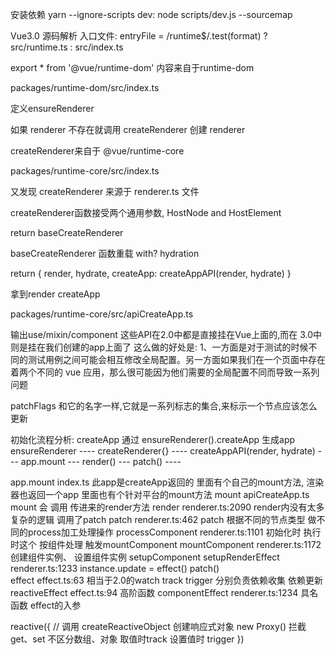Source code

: 安装依赖
yarn --ignore-scripts
dev: node scripts/dev.js --sourcemap

Vue3.0 源码解析
入口文件: entryFile = /runtime$/.test(format) ? src/runtime.ts : src/index.ts

export * from '@vue/runtime-dom' 内容来自于runtime-dom

packages/runtime-dom/src/index.ts

定义ensureRenderer

如果 renderer 不存在就调用 createRenderer 创建 renderer

createRenderer来自于 @vue/runtime-core

packages/runtime-core/src/index.ts

又发现 createRenderer 来源于 renderer.ts 文件

createRenderer函数接受两个通用参数, HostNode and HostElement

return baseCreateRenderer

baseCreateRenderer 函数重载 with? hydration

return { render, hydrate, createApp: createAppAPI(render, hydrate) }

拿到render createApp

packages/runtime-core/src/apiCreateApp.ts

输出use/mixin/component 这些API在2.0中都是直接挂在Vue上面的,而在 3.0中 则是挂在我们创建的app上面了 这么做的好处是: 1、一方面是对于测试的时候不同的测试用例之间可能会相互修改全局配置。另一方面如果我们在一个页面中存在着两个不同的 vue 应用，那么很可能因为他们需要的全局配置不同而导致一系列问题

patchFlags 和它的名字一样,它就是一系列标志的集合,来标示一个节点应该怎么更新



初始化流程分析:
createApp 通过  ensureRenderer().createApp 生成app 
ensureRenderer ----  createRenderer{} ----  createAppAPI(render, hydrate)  ---  app.mount  --- render() --- patch() ----   

app.mount                   index.ts           此app是createApp返回的 里面有个自己的mount方法, 渲染器也返回一个app 里面也有个针对平台的mount方法
mount                       apiCreateApp.ts    mount 会 调用 传进来的render方法 
render                      renderer.ts:2090   render内没有太多复杂的逻辑  调用了patch
patch                       renderer.ts:462    patch 根据不同的节点类型 做不同的process加工处理操作
processComponent            renderer.ts:1101   初始化时 执行时这个 按组件处理 触发mountComponent
mountComponent              renderer.ts:1172   创建组件实例、 设置组件实例
setupComponent
setupRenderEffect           renderer.ts:1233   instance.update = effect()       patch()      
effect                      effect.ts:63       相当于2.0的watch track trigger 分别负责依赖收集 依赖更新 
reactiveEffect              effect.ts:94       高阶函数
componentEffect             renderer.ts:1234   具名函数 effect的入参


reactive({
  // 调用 createReactiveObject 创建响应式对象  new Proxy() 拦截get、set 不区分数组、对象 取值时track 设置值时 trigger
})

- Try it: Give back all the records as they stand, but with no pictures in the copy.

- Your response:
Source code

: 安装依赖
yarn --ignore-scripts
dev: node scripts/dev.js --sourcemap

Vue3.0 源码解析
入口文件: entryFile = /runtime$/.test(format) ? src/runtime.ts : src/index.ts

export * from '@vue/runtime-dom' 内容来自于runtime-dom

packages/runtime-dom/src/index.ts

定义ensureRenderer

如果 renderer 不存在就调用 createRenderer 创建 renderer

createRenderer来自于 @vue/runtime-core

packages/runtime-core/src/index.ts

又发现 createRenderer 来源于 renderer.ts 文件

createRenderer函数接受两个通用参数, HostNode and HostElement

return baseCreateRenderer

baseCreateRenderer 函数重载 with? hydration

return { render, hydrate, createApp: createAppAPI(render, hydrate) }

拿到render createApp

packages/runtime-core/src/apiCreateApp.ts

输出use/mixin/component 这些API在2.0中都是直接挂在Vue上面的,而在 3.0中 则是挂在我们创建的app上面了 这么做的好处是: 1、一方面是对于测试的时候不同的测试用例之间可能会相互修改全局配置。另一方面如果我们在一个页面中存在着两个不同的 vue 应用，那么很可能因为他们需要的全局配置不同而导致一系列问题

patchFlags 和它的名字一样,它就是一系列标志的集合,来标示一个节点应该怎么更新



初始化流程分析:
createApp 通过  ensureRenderer().createApp 生成app 
ensureRenderer ----  createRenderer{} ----  createAppAPI(render, hydrate)  ---  app.mount  --- render() --- patch() ----   

app.mount                   index.ts           此app是createApp返回的 里面有个自己的mount方法, 渲染器也返回一个app 里面也有个针对平台的mount方法
mount                       apiCreateApp.ts    mount 会 调用 传进来的render方法 
render                      renderer.ts:2090   render内没有太多复杂的逻辑  调用了patch
patch                       renderer.ts:462    patch 根据不同的节点类型 做不同的process加工处理操作
processComponent            renderer.ts:1101   初始化时 执行时这个 按组件处理 触发mountComponent
mountComponent              renderer.ts:1172   创建组件实例、 设置组件实例
setupComponent
setupRenderEffect           renderer.ts:1233   instance.update = effect()       patch()      
effect                      effect.ts:63       相当于2.0的watch track trigger 分别负责依赖收集 依赖更新 
reactiveEffect              effect.ts:94       高阶函数
componentEffect             renderer.ts:1234   具名函数 effect的入参


reactive({
  // 调用 createReactiveObject 创建响应式对象  new Proxy() 拦截get、set 不区分数组、对象 取值时track 设置值时 trigger
})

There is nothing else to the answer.